The game takes an environmental approach to the storytelling with an overarching mystery that the player needs to solve and find answers to interpret. What games have inspired you in the respect and what went into the decision to avoid more direct narrative techniques?
We take a completely visual or environmental approach to storytelling. In Horus Station we don't have VO, audio diaries or cinematics. We felt that this had been proven, and we felt our story is stronger when left to the audience and not forcefully explained. We want our story to be discovered and not told. In terms of games there's been great complete visual storytelling and we've been heavily inspired by Inside, all of Fumito Ueda's work and Rime where players interpret what they're shown and then find meaning. Story and themes wise we want our story interpreted so we won't be commenting much on what it means, but I can promise the story has a great world, message and question for players to discover.
Is there anything in particular you need to consider when it comes to the narrative in a VR-compatible title? What was the main challenge?
Narrative design in VR I've found is largely similar to traditional games. I was previously Senior Narrative Designer on Quantum Break and Remedy's upcoming games, and I found that it's all the same techniques. However, a big difference is player guidance, or the way that you guide the player. Most games are played on the ground so if you put something on a table players generally notice. In Horus Station because it's a truly 360 degrees experience without gravity and our new locomotion it's a lot harder to guide the player to notice things when they can be floating in all directions.
Is zero gravity a benefit or a hindrance in terms of avoiding nausea if played in VR? What have you found?
Zero gravity is a great benefit for solving nausea when played in VR. The founders at 3rd Eye Studios struck gold in discovering that using grab to move locomotion allowed exploration, meant no motion sickness and was a perfect fit for space and zero gravity. We feel we solved motion sickness with our locomotion in our debut Downward Spiral: Prologue and we're taking those lessons further with Horus Station. It's really worth trying out, and we've found it works for almost all players. We also found a few other things - sudden stops causes motion sickness so we use curves to slow the players on impact, old locomotion methods don't work so we created our own and finally we always try to ensure a very high framerate of around 90FPS for VR when allowed so it's crazy smooth.

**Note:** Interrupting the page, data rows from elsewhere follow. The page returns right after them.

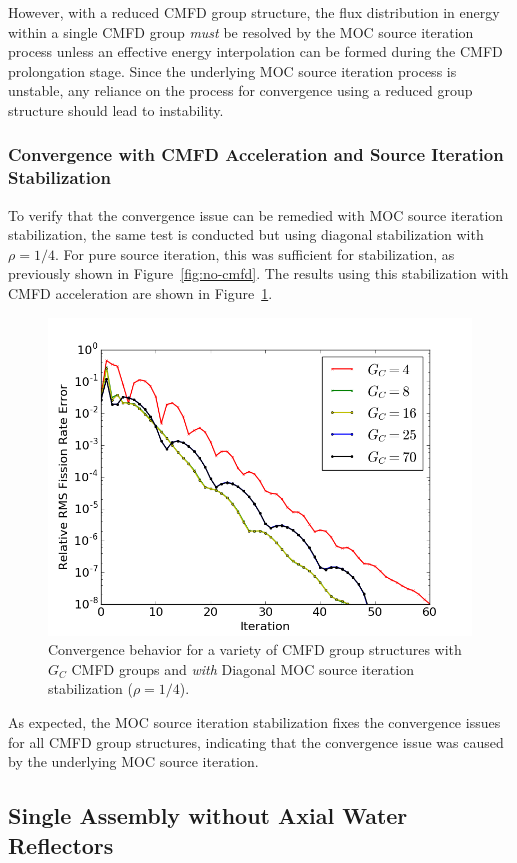 However, with a reduced \ac{CMFD} group structure, the flux distribution in energy within a single \ac{CMFD} group \textit{must} be resolved by the \ac{MOC} source iteration process unless an effective energy interpolation can be formed during the \ac{CMFD} prolongation stage. Since the underlying \ac{MOC} source iteration process is unstable, any reliance on the process for convergence using a reduced group structure should lead to instability.

\subsubsection{Convergence with CMFD Acceleration and Source Iteration Stabilization}

To verify that the convergence issue can be remedied with \ac{MOC} source iteration stabilization, the same test is conducted but using diagonal stabilization with $\rho = 1/4$. For pure source iteration, this was sufficient for stabilization, as previously shown in Figure~\ref{fig:no-cmfd}. The results using this stabilization with \ac{CMFD} acceleration are shown in Figure~\ref{fig:sa-cmfd-stab}. 
\begin{figure}[ht!]
	\centering
	\includegraphics[width=0.65\linewidth]{figures/convergence/sa_stab_cmfd.png}
	\caption{Convergence behavior for a variety of \ac{CMFD} group structures with $G_C$ \ac{CMFD} groups and \textit{with} Diagonal \ac{MOC} source iteration stabilization ($\rho = 1/4$).}
	\label{fig:sa-cmfd-stab}
\end{figure}
As expected, the \ac{MOC} source iteration stabilization fixes the convergence issues for all \ac{CMFD} group structures, indicating that the convergence issue was caused by the underlying \ac{MOC} source iteration.

\subsection{Single Assembly without Axial Water Reflectors}
\label{sec:sa-no-axial-ref}

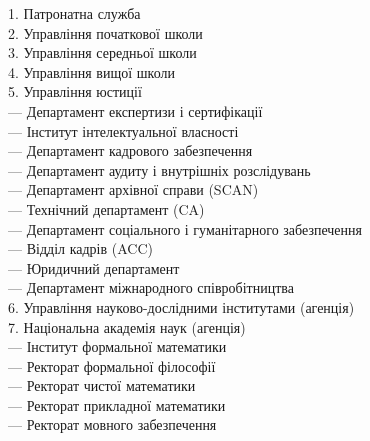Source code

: 1. Патронатна служба \\
2. Управління початкової школи \\
3. Управління середньої школи \\
4. Управління вищої школи \\
5. Управління юстиції \\
\hspace*{0.25cm}     — Департамент експертизи і сертифікації \\
\hspace*{0.25cm}     — Інститут інтелектуальної власності \\
\hspace*{0.25cm}     — Департамент кадрового забезпечення \\
\hspace*{0.25cm}     — Департамент аудиту і внутрішніх розслідувань \\
\hspace*{0.25cm}     — Департамент архівної справи (SCAN) \\
\hspace*{0.25cm}     — Технічний департамент (CA) \\
\hspace*{0.25cm}     — Департамент соціального і гуманітарного забезпечення \\
\hspace*{0.25cm}     — Відділ кадрів (ACC) \\
\hspace*{0.25cm}     — Юридичний департамент \\
\hspace*{0.25cm}     — Департамент міжнародного співробітництва \\
6. Управління науково-дослідними інститутами (агенція) \\
7. Національна академія наук (агенція) \\
\hspace*{0.25cm}     — Інститут формальної математики \\
\hspace*{0.7cm}         — Ректорат формальної філософії \\
\hspace*{0.7cm}         — Ректорат чистої математики \\
\hspace*{0.7cm}         — Ректорат прикладної математики \\
\hspace*{0.7cm}         — Ректорат мовного забезпечення \\
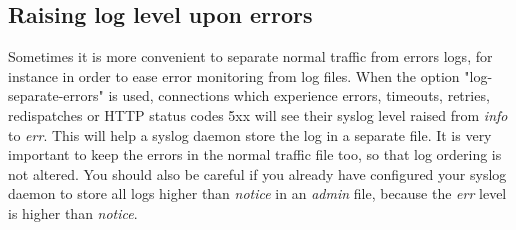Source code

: 
\subsection{Raising log level upon errors}

Sometimes it is more convenient to separate normal traffic from errors logs,
for instance in order to ease error monitoring from log files. When the option
"log-separate-errors" is used, connections which experience errors, timeouts,
retries, redispatches or HTTP status codes 5xx will see their syslog level
raised from \emph{info} to \emph{err}. This will help a syslog daemon store the log in
a separate file. It is very important to keep the errors in the normal traffic
file too, so that log ordering is not altered. You should also be careful if
you already have configured your syslog daemon to store all logs higher than
\emph{notice} in an \emph{admin} file, because the \emph{err} level is higher than \emph{notice}.

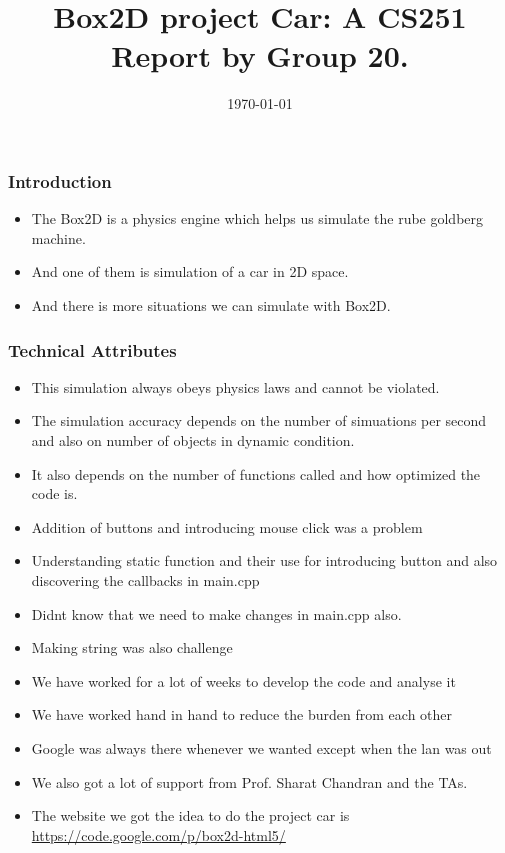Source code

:\documentclass{beamer}
\author[Abhinav \& Surya \& Rishabh]
{%
   \texorpdfstring{
        \begin{columns}
            \column{.4\linewidth}
            \centering
            Abhinav\\
            {140050054}\\
            {abhinavrondi11296@gmail.com}
            \column{.4\linewidth}
            \centering
            Surya\\
            {140050055}\\
            {suri892010@gmail.com}
            \column{.33\linewidth}
            \centering
            Rishabh\\
            {140050061}\\
            {rishabh6417@gmail.com}
        \end{columns}
   }
   {John Doe \& Jane Doe}
}
\title{Box2D project Car: A CS251 Report by Group 20.}
\date{\today}
\begin{document}
\begin{frame}
\titlepage
\end{frame}
\begin{frame}
\frametitle{Introduction}
\begin{itemize}
\item The Box2D is a physics engine which helps us simulate the rube goldberg machine.
\item And one of them is simulation of a car in 2D space.
\item And there is more situations we can simulate with Box2D.
\end{itemize}
\end{frame}
\begin{frame}
\frametitle{Technical Attributes}
\begin{itemize}
\item This simulation always obeys physics laws and cannot be violated.
\item The simulation accuracy depends on the number of simuations per second and also on number of objects in dynamic condition.
\item It also depends on the number of functions called and how optimized the code is.
\end{itemize}
\end{frame}
\begin{frame}
\begin{itemize}
\frametitle{Challenges faced }
\item Addition of buttons and introducing mouse click was a problem
\item Understanding static function and their use for introducing button and also discovering the callbacks in main.cpp
\item Didnt know that we need to make changes in main.cpp also.
\item Making string was also challenge
\end{itemize}
\end{frame}
\begin{frame}
\begin{itemize}
\frametitle{Efforts }
\item We have worked for a lot of weeks to develop the code and analyse it
\item We have worked hand in hand to reduce the burden from each other
\end{itemize}
\end{frame}
\begin{frame}
\begin{itemize}
\frametitle{Acknowledgements }
\item Google was always there whenever we wanted except when the lan was out
\item We also got a lot of support from Prof. Sharat Chandran and the TAs.
\item The website we got the idea to do the project car is \url{https://code.google.com/p/box2d-html5/}
\end{itemize}
\end{frame}
\end{document}
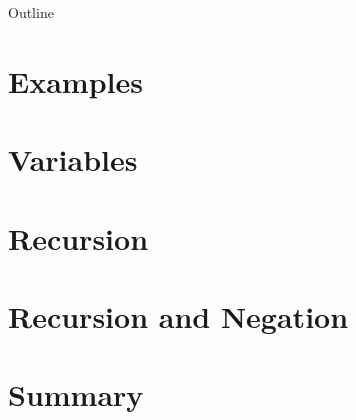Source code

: \newcommand{\myinput}[1]{
\ifx\inlibrary\undefined
  
\else
  
\fi
}

\myinput{ezasp/macros}
\myinput{ezasp/summary}
\myinput{ezasp/motivation}
\begin{frame}{Outline}
  \medskip
  \tableofcontents
\end{frame}
\section{Examples}
\myinput{ezasp/example1}
\myinput{ezasp/example2}
\section{Variables}
\myinput{ezasp/example3}
\myinput{ezasp/example4}
\section{Recursion}
\myinput{ezasp/example5}
\myinput{ezasp/example6}
\myinput{ezasp/traveling}
\myinput{ezasp/oddeven}
\section{Recursion and Negation}
\myinput{ezasp/negative}
\section{Summary}
%
%
%
%
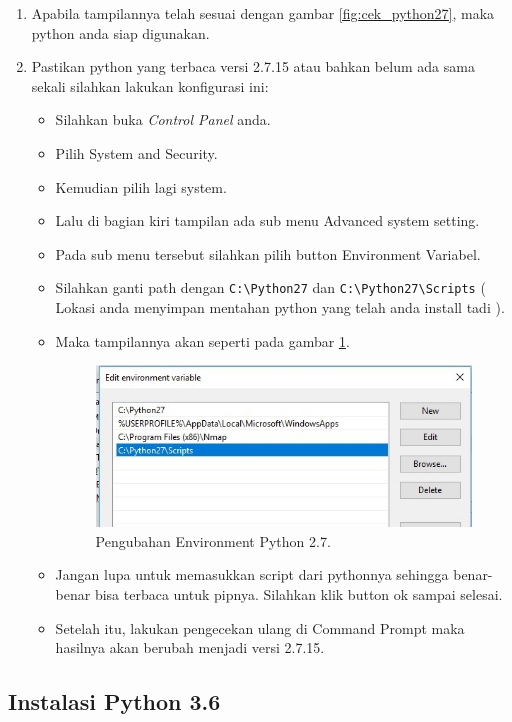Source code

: \begin{enumerate}
\item Apabila tampilannya telah sesuai dengan gambar \ref{fig:cek_python27}, maka python anda siap digunakan.
\item Pastikan python yang terbaca versi 2.7.15 atau bahkan belum ada sama sekali silahkan lakukan konfigurasi ini:
\begin{itemize}
\item Silahkan buka \textit{Control Panel} anda.
\item Pilih System and Security.
\item Kemudian pilih lagi system.
\item Lalu  di  bagian  kiri  tampilan  ada  sub menu  Advanced  system setting.
\item Pada  sub  menu  tersebut  silahkan  pilih  button  Environment Variabel.
\item Silahkan ganti path dengan \verb|C:\Python27| dan \verb|C:\Python27\Scripts| ( Lokasi anda menyimpan mentahan python yang telah anda install tadi ).
\item Maka tampilannya akan seperti pada gambar \ref{fig:editenv}.
\begin{figure}[!htbp]
	\centerline{\includegraphics[width=1\textwidth]{figures/8/editenv.jpg}}
	\caption{Pengubahan Environment Python 2.7.}
	\label{fig:editenv}
\end{figure}

\item Jangan lupa untuk memasukkan script dari pythonnya sehingga benar-benar bisa terbaca untuk pipnya. Silahkan klik button ok sampai selesai.
\item Setelah itu, lakukan pengecekan ulang di Command Prompt maka hasilnya akan berubah menjadi versi 2.7.15.
\end{itemize}
\end{enumerate}

\subsection{Instalasi Python 3.6}

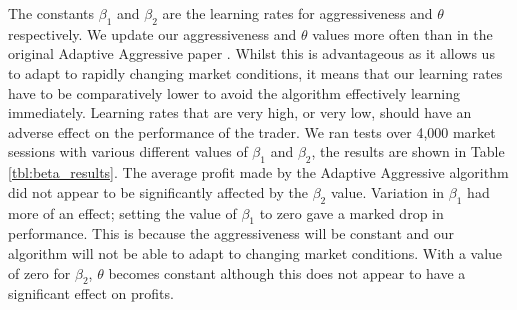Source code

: \documentclass[preprint]{acm_proc_article-sp} %
\begin{document}
The constants $\beta_1$ and $\beta_2$ are the learning rates for aggressiveness
and $\theta$ respectively.  We update our aggressiveness and $\theta$ values
more often than in the original Adaptive Aggressive paper \cite{AA_thesis}.
Whilst this is advantageous as it allows us to adapt to rapidly changing market
conditions, it means that our learning rates have to be comparatively lower to
avoid the algorithm effectively learning immediately. Learning rates that are very high, or very low, should have an
adverse effect on the performance of the trader. We ran tests over
4,000 market sessions with various different values of $\beta_1$ and
$\beta_2$, the results are shown in Table \ref{tbl:beta_results}.  The average
profit made by the Adaptive Aggressive algorithm did not appear to be significantly affected by the $\beta_2$ value. Variation in $\beta_1$ had more of an effect; setting the value of $\beta_1$ to zero gave a marked drop in performance.
This is because the aggressiveness will be constant and our algorithm will not
be able to adapt to changing market conditions. With a value of zero for $\beta_2$,
$\theta$ becomes constant although this does not appear to have a significant effect on profits. 
\end{document}
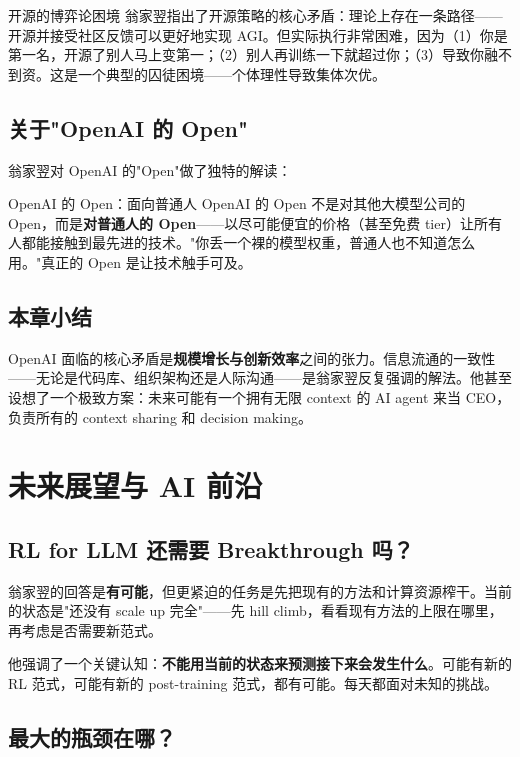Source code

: \documentclass[a4paper]{article}
\begin{document}
\begin{knowledgebox}{开源的博弈论困境}
翁家翌指出了开源策略的核心矛盾：理论上存在一条路径——开源并接受社区反馈可以更好地实现 AGI。但实际执行非常困难，因为（1）你是第一名，开源了别人马上变第一；（2）别人再训练一下就超过你；（3）导致你融不到资。这是一个典型的囚徒困境——个体理性导致集体次优。
\end{knowledgebox}

\subsection{关于"OpenAI 的 Open"}

翁家翌对 OpenAI 的"Open"做了独特的解读：

\begin{importantbox}{OpenAI 的 Open：面向普通人}
OpenAI 的 Open 不是对其他大模型公司的 Open，而是\textbf{对普通人的 Open}——以尽可能便宜的价格（甚至免费 tier）让所有人都能接触到最先进的技术。"你丢一个裸的模型权重，普通人也不知道怎么用。"真正的 Open 是让技术触手可及。
\end{importantbox}

\subsection{本章小结}

OpenAI 面临的核心矛盾是\textbf{规模增长与创新效率}之间的张力。信息流通的一致性——无论是代码库、组织架构还是人际沟通——是翁家翌反复强调的解法。他甚至设想了一个极致方案：未来可能有一个拥有无限 context 的 AI agent 来当 CEO，负责所有的 context sharing 和 decision making。


\section{未来展望与 AI 前沿}

\subsection{RL for LLM 还需要 Breakthrough 吗？}

翁家翌的回答是\textbf{有可能}，但更紧迫的任务是先把现有的方法和计算资源榨干。当前的状态是"还没有 scale up 完全"——先 hill climb，看看现有方法的上限在哪里，再考虑是否需要新范式。

他强调了一个关键认知：\textbf{不能用当前的状态来预测接下来会发生什么}。可能有新的 RL 范式，可能有新的 post-training 范式，都有可能。每天都面对未知的挑战。

\subsection{最大的瓶颈在哪？}
\end{document}
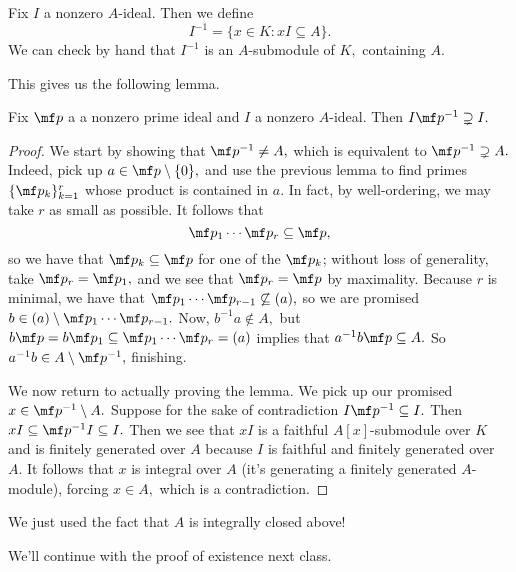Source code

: \documentclass[../notes.tex]{subfiles}
\begin{document}
\begin{defi}
    Fix $I$ a nonzero $A$-ideal. Then we define
    \[I^{-1}=\{x\in K:xI\subseteq A\}.\]
    We can check by hand that $I^{-1}$ is an $A$-submodule of $K,$ containing $A.$
\end{defi}
This gives us the following lemma.
\begin{lem}
    Fix $\mf p$ a a nonzero prime ideal and $I$ a nonzero $A$-ideal. Then $I\mf p^{-1}\supsetneq I.$
\end{lem}
\begin{proof}
    We start by showing that $\mf p^{-1}\ne A,$ which is equivalent to $\mf p^{-1}\supsetneq A.$ Indeed, pick up $a\in\mf p\setminus\{0\},$ and use the previous lemma to find primes $\{\mf p_k\}_{k=1}^r$ whose product is contained in $a.$ In fact, by well-ordering, we may take $r$ as small as possible. It follows that
    \[\mf p_1\cdots\mf p_r\subseteq\mf p,\]
    so we have that $\mf p_k\subseteq\mf p$ for one of the $\mf p_k$; without loss of generality, take $\mf p_r=\mf p_1,$ and we see that $\mf p_r=\mf p$ by maximality. Because $r$ is minimal, we have that $\mf p_1\cdots\mf p_{r-1}\not\subseteq(a),$ so we are promised $b\in(a)\setminus\mf p_1\cdots\mf p_{r-1}.$ Now, $b^{-1}a\notin A,$ but $b\mf p=b\mf p_1\subseteq\mf p_1\cdots\mf p_r=(a)$ implies that $a^{-1}b\mf p\subseteq A.$ So $a^{-1}b\in A\setminus\mf p^{-1},$ finishing.
    
    We now return to actually proving the lemma. We pick up our promised $x\in\mf p^{-1}\setminus A.$ Suppose for the sake of contradiction $I\mf p^{-1}\subseteq I.$ Then $xI\subseteq\mf p^{-1}I\subseteq I.$ Then we see that $xI$ is a faithful $A[x]$-submodule over $K$ and is finitely generated over $A$ because $I$ is faithful and finitely generated over $A.$ It follows that $x$ is integral over $A$ (it's generating a finitely generated $A$-module), forcing $x\in A,$ which is a contradiction.
\end{proof}
\begin{remark}
    We just used the fact that $A$ is integrally closed above!
\end{remark}
We'll continue with the proof of existence next class.
\end{document}
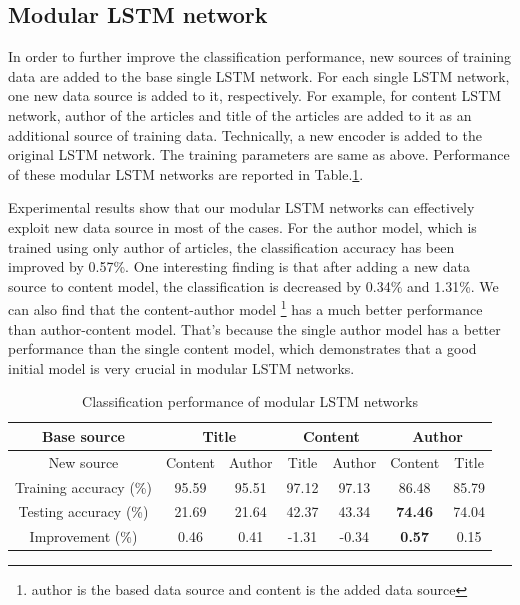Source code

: \documentclass[12pt]{article}
\begin{document}
\subsection{Modular LSTM network}

In order to further improve the classification performance, new sources of training data are added to the base single LSTM network. For each single LSTM network, one new data source is added to it, respectively. For example, for content LSTM network, author of the articles and title of the articles are added to it as an additional source of training data. Technically, a new encoder is added to the original LSTM network. The training parameters are same as above. Performance of these modular LSTM networks are reported in Table.\ref{modular_lstm_acc}.

Experimental results show that our modular LSTM networks can effectively exploit new data source in most of the cases. For the author model, which is trained using only author of articles, the classification accuracy has been improved by 0.57\%. One interesting finding is that after adding a new data source to content model, the classification is decreased by 0.34\% and 1.31\%. We can also find that the content-author model \footnote{author is the based data source and content is the added data source} has a much better performance than author-content model. That's because the single author model has a better performance than the single content model, which demonstrates that a good initial model is very crucial in modular LSTM networks.


\begin{table}[!t]
\begin{center}
\caption{Classification performance of modular LSTM networks}
\label{modular_lstm_acc}
\begin{tabular}{c|cc|cc|cc}
\hline

Base source & \multicolumn{2}{c}{Title} & \multicolumn{2}{c}{Content} & \multicolumn{2}{c}{Author} \\
\hline
New source   &   Content   &   Author     &       Title  & Author                &            Content & Title \\
\hline
Training accuracy (\%)   & 95.59  &   95.51    &   97.12   &   97.13    &  86.48  & 85.79\\
Testing accuracy (\%)   &  21.69  &     21.64   &   42.37  &    43.34   &  \textbf{74.46}    & 74.04\\
\hline
Improvement (\%) &           0.46 &     0.41     &      -1.31    &    -0.34  &   \textbf{0.57}   & 0.15 \\

\hline

\hline
\end{tabular}
\end{center}
\end{table}
   
\end{document}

In addition to a strong focus on the narrative there seems to be some rather intense action as well. How have you treated this and how do you pace the experience?
Great question, and it's a tough balance and largely a question of variety and taste. If the player is constantly in action, puzzles or constantly without any activity it becomes stale. So in order to pace I traditionally do a pacing chart first to ensure levels have variety, different play styles, different starts and finishes. Afterwards it is a matter of constant testing, to see how it works and gathering feedback through questionnaires from externals.
For Horus Station the experience is also episodic in which the game is paced into a series of chapters. We've found this allows better pacing, and it is also a good time to take off a headset if you're playing in VR.
Last but not least for players that only want to explore and solve puzzles there is "Explorer" mode that completely removes combat, leaving a much slower and more exploratory version of our experience we are including well. I think this will make the game even more accessible, and when played in Online Co-op with our in normal or Explorer mode even better.